### [Provided records]
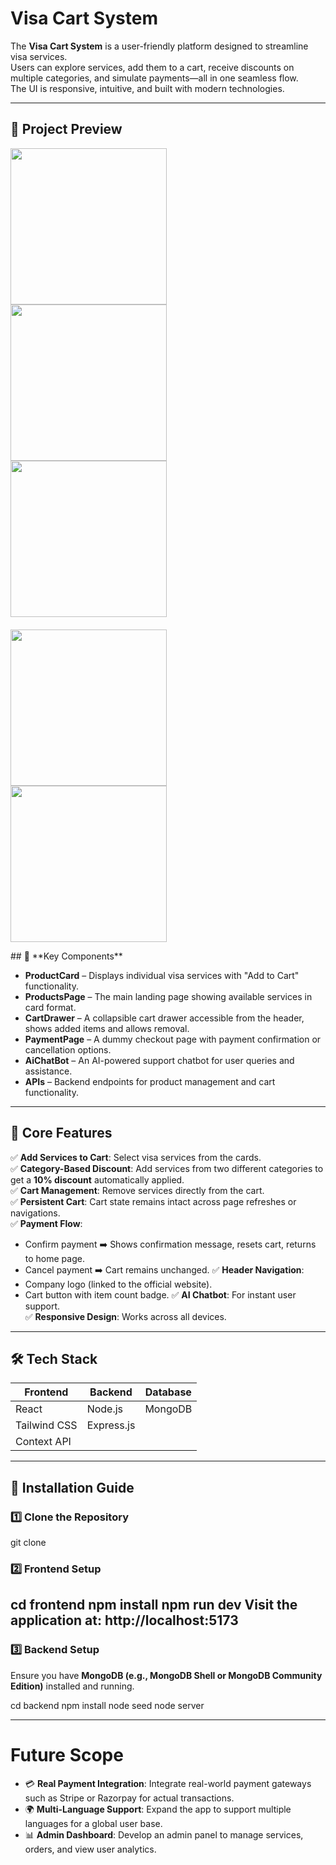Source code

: # Visa Cart System

The **Visa Cart System** is a user-friendly platform designed to streamline visa services.  
Users can explore services, add them to a cart, receive discounts on multiple categories, and simulate payments—all in one seamless flow.  
The UI is responsive, intuitive, and built with modern technologies.

---

## 📸 **Project Preview**  
<p float="left">
  <img src="https://github.com/user-attachments/assets/a4949cc3-3833-4db4-9d6f-96d347055a85" width="250" style="margin-right:10px" />
  <img src="https://github.com/user-attachments/assets/8d160df2-7177-475e-bafe-2a9f664bea2f" width="250" style="margin-right:10px" />
  <img src="https://github.com/user-attachments/assets/3a8b147e-92d2-4fae-92a4-462fd26d9555" width="250" />
</p>

<p float="left" style="margin-top: 20px;">
  <img src="https://github.com/user-attachments/assets/ccd6c615-fcc7-4682-a9f4-c4c1d226eae8" width="250" style="margin-right:10px" />
  <img src="https://github.com/user-attachments/assets/2dbccc57-4a97-4014-b41d-21ed539eef56" width="250" />
</p>
## 🧩 **Key Components**

- **ProductCard** – Displays individual visa services with "Add to Cart" functionality.
- **ProductsPage** – The main landing page showing available services in card format.
- **CartDrawer** – A collapsible cart drawer accessible from the header, shows added items and allows removal.
- **PaymentPage** – A dummy checkout page with payment confirmation or cancellation options.
- **AiChatBot** – An AI-powered support chatbot for user queries and assistance.
- **APIs** – Backend endpoints for product management and cart functionality.

---

## 🎯 **Core Features**

✅ **Add Services to Cart**: Select visa services from the cards.  
✅ **Category-Based Discount**: Add services from two different categories to get a **10% discount** automatically applied.  
✅ **Cart Management**: Remove services directly from the cart.  
✅ **Persistent Cart**: Cart state remains intact across page refreshes or navigations.  
✅ **Payment Flow**:
  - Confirm payment ➡️ Shows confirmation message, resets cart, returns to home page.
  - Cancel payment ➡️ Cart remains unchanged.
✅ **Header Navigation**:
  - Company logo (linked to the official website).
  - Cart button with item count badge.
✅ **AI Chatbot**: For instant user support.  
✅ **Responsive Design**: Works across all devices.

---

## 🛠️ **Tech Stack**

| Frontend      | Backend            | Database |
|---------------|--------------------|----------|
| React         | Node.js            | MongoDB  |
| Tailwind CSS  | Express.js         |          |
| Context API   |                    |          |

---

## 🧭 **Installation Guide**

### 1️⃣ **Clone the Repository**

git clone [<repository-url>](https://github.com/bpriyanshu74/visa_cart_system)

### 2️⃣ **Frontend Setup**

cd frontend
npm install
npm run dev
Visit the application at: http://localhost:5173
---

### 3️⃣ **Backend Setup**

Ensure you have **MongoDB (e.g., MongoDB Shell or MongoDB Community Edition)** installed and running.

cd backend
npm install
node seed
node server

---

# Future Scope

- 💳 **Real Payment Integration**: Integrate real-world payment gateways such as Stripe or Razorpay for actual transactions.
- 🌍 **Multi-Language Support**: Expand the app to support multiple languages for a global user base.
- 📊 **Admin Dashboard**: Develop an admin panel to manage services, orders, and view user analytics.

### [Aim of the task]
Give the lines of the entries above exactly as they appear, leaving out each picture.

### [Your solution]
Source code

: # Visa Cart System

The **Visa Cart System** is a user-friendly platform designed to streamline visa services.  
Users can explore services, add them to a cart, receive discounts on multiple categories, and simulate payments—all in one seamless flow.  
The UI is responsive, intuitive, and built with modern technologies.

---

## 📸 **Project Preview**  
<p float="left">
  <img src="https://github.com/user-attachments/assets/a4949cc3-3833-4db4-9d6f-96d347055a85" width="250" style="margin-right:10px" />
  <img src="https://github.com/user-attachments/assets/8d160df2-7177-475e-bafe-2a9f664bea2f" width="250" style="margin-right:10px" />
  <img src="https://github.com/user-attachments/assets/3a8b147e-92d2-4fae-92a4-462fd26d9555" width="250" />
</p>

<p float="left" style="margin-top: 20px;">
  <img src="https://github.com/user-attachments/assets/ccd6c615-fcc7-4682-a9f4-c4c1d226eae8" width="250" style="margin-right:10px" />
  <img src="https://github.com/user-attachments/assets/2dbccc57-4a97-4014-b41d-21ed539eef56" width="250" />
</p>
## 🧩 **Key Components**

- **ProductCard** – Displays individual visa services with "Add to Cart" functionality.
- **ProductsPage** – The main landing page showing available services in card format.
- **CartDrawer** – A collapsible cart drawer accessible from the header, shows added items and allows removal.
- **PaymentPage** – A dummy checkout page with payment confirmation or cancellation options.
- **AiChatBot** – An AI-powered support chatbot for user queries and assistance.
- **APIs** – Backend endpoints for product management and cart functionality.

---

## 🎯 **Core Features**

✅ **Add Services to Cart**: Select visa services from the cards.  
✅ **Category-Based Discount**: Add services from two different categories to get a **10% discount** automatically applied.  
✅ **Cart Management**: Remove services directly from the cart.  
✅ **Persistent Cart**: Cart state remains intact across page refreshes or navigations.  
✅ **Payment Flow**:
  - Confirm payment ➡️ Shows confirmation message, resets cart, returns to home page.
  - Cancel payment ➡️ Cart remains unchanged.
✅ **Header Navigation**:
  - Company logo (linked to the official website).
  - Cart button with item count badge.
✅ **AI Chatbot**: For instant user support.  
✅ **Responsive Design**: Works across all devices.

---

## 🛠️ **Tech Stack**

| Frontend      | Backend            | Database |
|---------------|--------------------|----------|
| React         | Node.js            | MongoDB  |
| Tailwind CSS  | Express.js         |          |
| Context API   |                    |          |

---

## 🧭 **Installation Guide**

### 1️⃣ **Clone the Repository**

git clone [<repository-url>](https://github.com/bpriyanshu74/visa_cart_system)

### 2️⃣ **Frontend Setup**

cd frontend
npm install
npm run dev
Visit the application at: http://localhost:5173
---

### 3️⃣ **Backend Setup**

Ensure you have **MongoDB (e.g., MongoDB Shell or MongoDB Community Edition)** installed and running.

cd backend
npm install
node seed
node server

---

# Future Scope

- 💳 **Real Payment Integration**: Integrate real-world payment gateways such as Stripe or Razorpay for actual transactions.
- 🌍 **Multi-Language Support**: Expand the app to support multiple languages for a global user base.
- 📊 **Admin Dashboard**: Develop an admin panel to manage services, orders, and view user analytics.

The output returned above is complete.